Detecting AI in the Software Supply Chain

Using third-party generative AI services requires transmitting user inputs to those providers for processing. That puts fourth-party Artificial Intelligence vendors squarely within the jurisdiction of your organization’s Vendor Risk Management program. In other words, when third parties share your data with fourth-party service providers, you need to know the data is handled in accordance with your security practices. The current state of AI regulation and adoption makes it all the more urgent to understand when those fourth-party vendors are providing AI software and or any other AI-powered service.

Risk appetites for AI systems vary widely between companies. We have heard from organizations that require no exposure to AI services and others that want to ensure they are realizing AI-enabled and machine learning productivity gains. These divergent security risk appetites mirror the high variance in how regulations apply by geography and industry.

The EU has already had an AI Act in force since August 2024. The US has a patchwork of existing and emerging state laws, with no federal regulation in sight. Australia’s policy approach is in progress. Whereas existing data privacy laws have focused on data types, AI regulation looks at decision making, creating greater regulatory focus for new industries.

As if a rapidly evolving risk environment weren’t challenging enough, AI adoption is also proliferating rapidly. As of the end of 2024, ChatGPT claimed over 300 million weekly active users and 1.3 million developer accounts.

In this report, we show that at least 30% of companies are using AI services to process user data. Thus, the urgency: regulatory requirements for AI technology are coming to a head at the same time that the amount of AI usage in the software supply chain is increasing, creating a ticking time bomb for those who ignore it. As AI usages grows unchecked, the supply chain risks they create will continue compounding.

This report provides specific examples of how AI can be detected in the supply chain, the frequency of different types of use, and how to incorporate it into your Vendor Risk Management program.

Collecting evidence of AI usage

The UpGuard platform collects evidence by scanning public websites for technical information by gathering security documentation from vendors—data that could also be used to highlight supply chain risks in vendor risk assessments.
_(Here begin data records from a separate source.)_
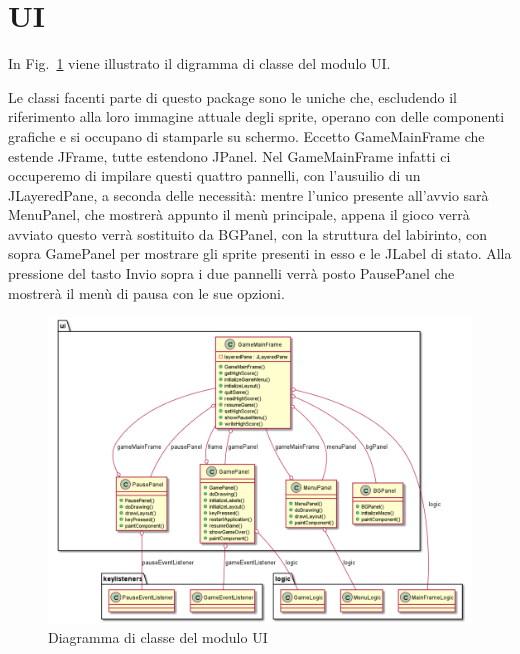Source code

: \documentclass[12pt,a4paper]{report}
\begin{document}


\section{UI}\label{se:arch.ui}
In Fig.~\ref{fig:ui} viene illustrato il digramma di classe del modulo UI.\newline

Le classi facenti parte di questo package sono le uniche che, escludendo il riferimento alla loro immagine attuale degli sprite, operano con delle componenti grafiche e si occupano di stamparle su schermo. Eccetto GameMainFrame che estende JFrame, tutte estendono JPanel. Nel GameMainFrame infatti ci occuperemo di impilare questi quattro pannelli, con l’ausuilio di un JLayeredPane, a seconda delle necessità: mentre l’unico presente all’avvio sarà MenuPanel, che mostrerà appunto il menù principale, appena il gioco verrà avviato questo verrà sostituito da BGPanel, con la struttura del labirinto, con sopra GamePanel per mostrare gli sprite presenti in esso e le JLabel di stato. Alla pressione del tasto Invio sopra i due pannelli verrà posto PausePanel che mostrerà il menù di pausa con le sue opzioni.

\begin{figure}[tb]
  \includegraphics[width=\linewidth]{ui}
  \caption{Diagramma di classe del modulo UI}
  \label{fig:ui}
\end{figure}

\end{document}
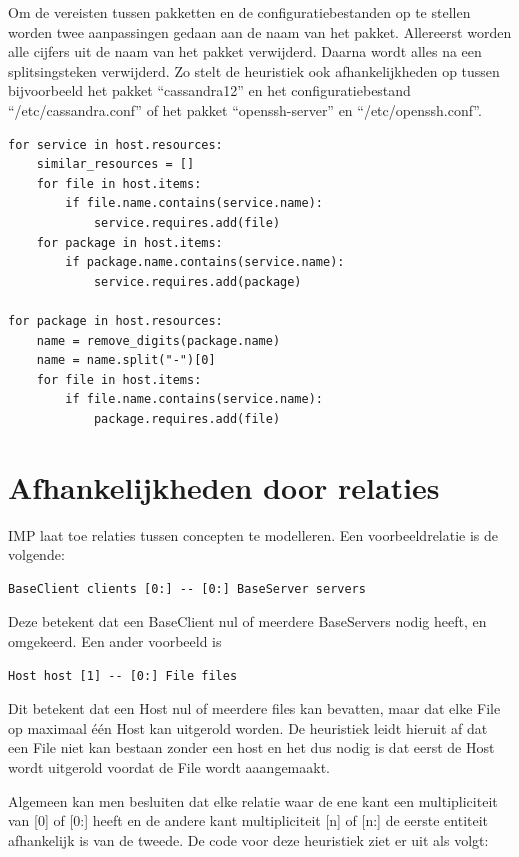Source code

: Om de vereisten tussen pakketten en de configuratiebestanden op te stellen worden twee aanpassingen gedaan aan de naam van het pakket.
Allereerst worden alle cijfers uit de naam van het pakket verwijderd.
Daarna wordt alles na een splitsingsteken verwijderd.
Zo stelt de heuristiek ook afhankelijkheden op tussen bijvoorbeeld het pakket ``cassandra12'' en het configuratiebestand ``/etc/cassandra.conf'' of het pakket ``openssh-server'' en ``/etc/openssh.conf''. 
\begin{minipage}{\textwidth}
\begin{lstlisting}
for service in host.resources:
    similar_resources = []
    for file in host.items:
        if file.name.contains(service.name):
            service.requires.add(file)
    for package in host.items:
        if package.name.contains(service.name):
            service.requires.add(package)

for package in host.resources:
    name = remove_digits(package.name)
    name = name.split("-")[0]
    for file in host.items:
        if file.name.contains(service.name):
            package.requires.add(file)
\end{lstlisting}
\end{minipage}

\section{Afhankelijkheden door relaties}
\label{sec:relaties}
IMP laat toe relaties tussen concepten te modelleren.
Een voorbeeldrelatie is de volgende:
\begin{lstlisting}
BaseClient clients [0:] -- [0:] BaseServer servers
\end{lstlisting}
Deze betekent dat een BaseClient nul of meerdere BaseServers nodig heeft, en omgekeerd.
Een ander voorbeeld is 
\begin{lstlisting}
Host host [1] -- [0:] File files
\end{lstlisting}
Dit betekent dat een Host nul of meerdere files kan bevatten, maar dat elke File op maximaal \'e\'en Host kan uitgerold worden.
De heuristiek leidt hieruit af dat een File niet kan bestaan zonder een host en het dus nodig is dat eerst de Host wordt uitgerold voordat de File wordt aaangemaakt.

Algemeen kan men besluiten dat elke relatie waar de ene kant een multipliciteit van [0] of [0:] heeft en de andere kant multipliciteit [n] of [n:] de eerste entiteit afhankelijk is van de tweede.
De code voor deze heuristiek ziet er uit als volgt:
This report uses data collected by scanning websites for third-party code and dependencies and by crawling websites for public data subprocessor pages.

We used data collected for the 250 most commonly monitored vendors in the UpGuard platform to best represent the impacts these issues can have on the real-world supply chain ecosystem.
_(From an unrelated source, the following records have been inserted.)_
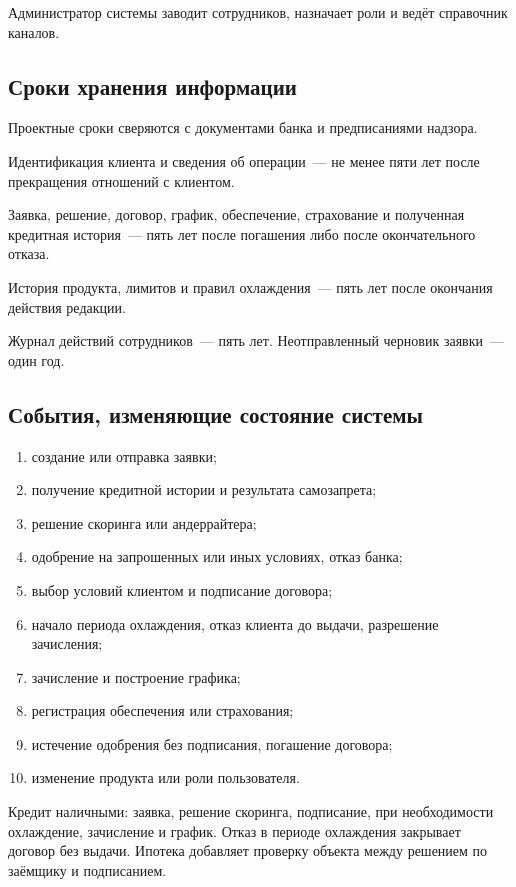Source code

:\documentclass[14pt,a4paper]{extarticle}
\begin{document}
Администратор системы заводит сотрудников, назначает роли и ведёт справочник каналов.

\subsection{Сроки хранения информации}

Проектные сроки сверяются с документами банка и предписаниями надзора.

Идентификация клиента и сведения об операции~--- не менее пяти лет после прекращения отношений с клиентом.

Заявка, решение, договор, график, обеспечение, страхование и полученная кредитная история~--- пять лет после погашения либо после окончательного отказа.

История продукта, лимитов и правил охлаждения~--- пять лет после окончания действия редакции.

Журнал действий сотрудников~--- пять лет. Неотправленный черновик заявки~--- один год.

\subsection{События, изменяющие состояние системы}

\begin{enumerate}
\item создание или отправка заявки;
\item получение кредитной истории и результата самозапрета;
\item решение скоринга или андеррайтера;
\item одобрение на запрошенных или иных условиях, отказ банка;
\item выбор условий клиентом и подписание договора;
\item начало периода охлаждения, отказ клиента до выдачи, разрешение зачисления;
\item зачисление и построение графика;
\item регистрация обеспечения или страхования;
\item истечение одобрения без подписания, погашение договора;
\item изменение продукта или роли пользователя.
\end{enumerate}

Кредит наличными: заявка, решение скоринга, подписание, при необходимости охлаждение, зачисление и график. Отказ в периоде охлаждения закрывает договор без выдачи. Ипотека добавляет проверку объекта между решением по заёмщику и подписанием.
\end{document}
AI vendors visible via external scanning

Websites reveal part of their software supply chain by using scripts hosted on third-party vendor domains. Those domains can be associated with vendors, which can, in turn, be classified as AI vendors based on their services.

Across the 250 most used vendors, 36 (14%) had websites configured to run code from a third-party vendor providing AI services.

AI vendors detected via website scanning

Embedding scripts on a website has long been a way to deploy predictive marketing analytics tools quickly. Amongst the AI vendors detected this way, there are still many analytics tools, but the hallmark capability of generative AI is right in the name of ChatGPT.

Chat agents are the most common type of AI capability deployed via third-party code. The function of a chat agent speaks to the kind of data likely being passed to the AI fourth party: sales and support inquiries. If a fouth-party AI vendor is compromised, chat agents could serve as attack vectors exposing the software supply chain to supply chain attacks or malware injections.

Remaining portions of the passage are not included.